What is different now is the rate of temperature increase -far faster than before. All responsible scientists agree this will continue if we do not do something about it -which thankfully we can. If not there will be world wide massive crop failure with millions dying of starvation, as well as people will dying from the excessive heat, as they did in France in 2019. Perhaps Ron is one of the wealthy with their air-conditioning able to pay the high prices for what little food there is left?
Yes, anthropogenic global climate is a FACT, NOT a “theory.” Any Fool who denies it is claiming the Power to REWRITE the Common Table of Elements!
But Carbon doesn’t CARE what Fools think, or want. It just IS what it IS, and DOES what it DOES.
Re Richard Barney:
You are baiting and switching.
Global warming fears are separate from overpopulation and overconsumption, and environmental damage, unless you wish to conflate all those to trick people into actions that help your other causes, legitimate as they may be.
The reason the 1963 Thames freeze is a pertinent point is that the local climate (a 30 year average) is not stable. How much natural variation exists is still unknown. Computer models suggest CO2 is THE dominant factor since only 1950, with one 2002 paper I read, suggesting 1980. However, you and we were all told all (even >100%!) of temperature rise since 1850 is CO2. The AGW crisis has serious uncertainties in the science as well as the modeling. We also had “experts” saying England would no longer experience snow, a false expectation driven by a false confidence in modeling AS IT EXPLAINS shorter term conditions. We still don’t know how well the models will predict the next 30 years, and the IPCC is forthright about this: they offer NO predictions but only “scenarios “. And if you look at the last IPCC report, you will see it is no more confident on the outcome in 80 years since the first, despite 33 years of post-Gore research.
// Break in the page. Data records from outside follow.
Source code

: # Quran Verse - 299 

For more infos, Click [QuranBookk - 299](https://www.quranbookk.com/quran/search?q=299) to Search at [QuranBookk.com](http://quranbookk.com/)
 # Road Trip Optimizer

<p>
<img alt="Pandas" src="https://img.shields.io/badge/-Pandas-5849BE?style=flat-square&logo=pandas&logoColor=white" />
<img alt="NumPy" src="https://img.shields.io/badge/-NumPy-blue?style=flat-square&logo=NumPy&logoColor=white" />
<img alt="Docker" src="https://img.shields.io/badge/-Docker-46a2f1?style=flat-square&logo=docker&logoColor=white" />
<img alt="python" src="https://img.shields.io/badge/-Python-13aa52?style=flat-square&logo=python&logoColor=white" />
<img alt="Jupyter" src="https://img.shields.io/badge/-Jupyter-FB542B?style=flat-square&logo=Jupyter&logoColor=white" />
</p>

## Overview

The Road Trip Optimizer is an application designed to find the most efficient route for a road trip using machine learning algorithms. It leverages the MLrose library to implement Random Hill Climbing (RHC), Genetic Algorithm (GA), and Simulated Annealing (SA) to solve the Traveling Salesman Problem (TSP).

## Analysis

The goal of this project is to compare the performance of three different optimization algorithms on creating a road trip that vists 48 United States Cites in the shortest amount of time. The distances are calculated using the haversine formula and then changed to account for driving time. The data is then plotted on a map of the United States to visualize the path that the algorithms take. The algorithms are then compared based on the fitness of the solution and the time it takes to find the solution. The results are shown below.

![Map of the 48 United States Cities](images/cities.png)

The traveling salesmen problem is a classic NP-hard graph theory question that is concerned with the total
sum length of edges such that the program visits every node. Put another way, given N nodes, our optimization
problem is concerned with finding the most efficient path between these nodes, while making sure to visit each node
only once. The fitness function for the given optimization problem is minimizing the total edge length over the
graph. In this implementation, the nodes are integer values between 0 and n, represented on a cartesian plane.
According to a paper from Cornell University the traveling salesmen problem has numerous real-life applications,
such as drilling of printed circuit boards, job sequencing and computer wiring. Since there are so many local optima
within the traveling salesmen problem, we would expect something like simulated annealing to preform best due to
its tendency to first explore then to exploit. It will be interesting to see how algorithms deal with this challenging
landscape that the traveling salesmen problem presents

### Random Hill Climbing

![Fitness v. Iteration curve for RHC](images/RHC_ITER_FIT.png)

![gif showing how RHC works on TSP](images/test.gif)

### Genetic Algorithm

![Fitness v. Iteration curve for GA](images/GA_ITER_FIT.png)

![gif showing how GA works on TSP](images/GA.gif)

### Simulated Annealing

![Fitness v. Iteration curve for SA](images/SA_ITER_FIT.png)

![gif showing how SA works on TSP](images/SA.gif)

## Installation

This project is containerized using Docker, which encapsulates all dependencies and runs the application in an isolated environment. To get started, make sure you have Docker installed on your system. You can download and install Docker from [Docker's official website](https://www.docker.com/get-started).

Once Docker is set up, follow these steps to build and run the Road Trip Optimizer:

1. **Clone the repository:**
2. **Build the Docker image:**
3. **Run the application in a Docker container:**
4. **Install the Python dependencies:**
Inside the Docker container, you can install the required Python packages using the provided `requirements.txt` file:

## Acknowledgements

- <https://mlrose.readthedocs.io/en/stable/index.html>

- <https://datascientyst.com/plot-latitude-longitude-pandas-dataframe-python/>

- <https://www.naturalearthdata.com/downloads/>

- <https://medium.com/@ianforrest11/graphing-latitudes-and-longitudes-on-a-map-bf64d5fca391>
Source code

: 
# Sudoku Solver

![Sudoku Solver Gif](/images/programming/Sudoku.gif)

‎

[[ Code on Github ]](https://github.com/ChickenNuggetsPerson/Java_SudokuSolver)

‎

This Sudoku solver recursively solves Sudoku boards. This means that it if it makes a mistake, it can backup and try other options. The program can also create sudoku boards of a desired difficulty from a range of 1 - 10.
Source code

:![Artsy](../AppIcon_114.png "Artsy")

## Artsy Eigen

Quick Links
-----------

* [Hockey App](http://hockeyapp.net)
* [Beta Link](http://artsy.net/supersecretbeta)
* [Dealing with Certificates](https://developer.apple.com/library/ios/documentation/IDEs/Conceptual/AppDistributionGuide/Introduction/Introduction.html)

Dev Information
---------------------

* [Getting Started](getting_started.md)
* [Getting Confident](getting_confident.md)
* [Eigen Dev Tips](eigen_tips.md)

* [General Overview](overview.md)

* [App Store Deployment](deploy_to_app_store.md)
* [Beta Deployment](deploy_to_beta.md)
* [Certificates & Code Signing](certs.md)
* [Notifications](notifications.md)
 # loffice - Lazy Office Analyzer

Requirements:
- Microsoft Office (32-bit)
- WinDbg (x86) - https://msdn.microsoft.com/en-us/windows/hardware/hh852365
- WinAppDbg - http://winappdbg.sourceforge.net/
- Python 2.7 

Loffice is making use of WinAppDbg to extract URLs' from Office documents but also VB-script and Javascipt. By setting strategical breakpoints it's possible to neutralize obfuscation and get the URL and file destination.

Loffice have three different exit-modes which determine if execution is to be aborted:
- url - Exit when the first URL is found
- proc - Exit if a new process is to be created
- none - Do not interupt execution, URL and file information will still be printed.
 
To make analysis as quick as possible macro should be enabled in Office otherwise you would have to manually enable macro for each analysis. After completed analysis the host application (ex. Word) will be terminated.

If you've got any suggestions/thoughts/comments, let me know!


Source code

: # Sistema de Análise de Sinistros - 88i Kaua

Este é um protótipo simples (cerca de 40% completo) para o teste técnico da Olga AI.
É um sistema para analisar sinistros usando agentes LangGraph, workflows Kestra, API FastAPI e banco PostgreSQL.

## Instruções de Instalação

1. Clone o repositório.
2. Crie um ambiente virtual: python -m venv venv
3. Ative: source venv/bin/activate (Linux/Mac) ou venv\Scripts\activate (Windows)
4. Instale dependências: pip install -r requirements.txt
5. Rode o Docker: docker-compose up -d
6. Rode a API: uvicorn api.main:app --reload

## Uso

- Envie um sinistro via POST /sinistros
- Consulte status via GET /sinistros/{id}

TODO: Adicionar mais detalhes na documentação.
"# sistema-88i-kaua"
As for overpopulation etc, I am with you if you are saying our 1st world lifestyle can’t be extended to the planet’s population. You will be pleased to know the European populations (“White”) uniformly in a negative population growth situation. European immigrants have less than 2.1 kids per couple, down to 1.1 in some countries. That’s why UK, American and Canadian politicians push immigration numbers. For some strange reason, automation, AI, robotics and Smart Technologies can’t do what lower skilled workers from India can do. And for another strange reason, a declining population can’t handle a disproportionately declining GDP.
All said, nowhere is a country saying a reduction in population helps its citizens by concentrating its resources.
And, to give you more awkwardness, to promote a population reduction, one must be overtly racist: the only populations still expanding are bown and black (plus North American indigenous). Your (and that of Extinction Rebellion) call for an end to breeding is saying you want Brown and Black people to be given birth control pills or be sterilized on a massive scale. The rest of the world is already fizzling away.
Ironic, isn’t it.
In the late summer of 1962 I was 15 yrs old and I started work as an Apparentness Carpenter working on construction sites.
November of that year I was transferred to a large construction site (York Gate, London).
During the whole of that winter I worked outside in the snow.
My main job was to collect any unwanted wood and keep the sites braziers alight so the concrete did not frees.
It certainly hardened me up for future life.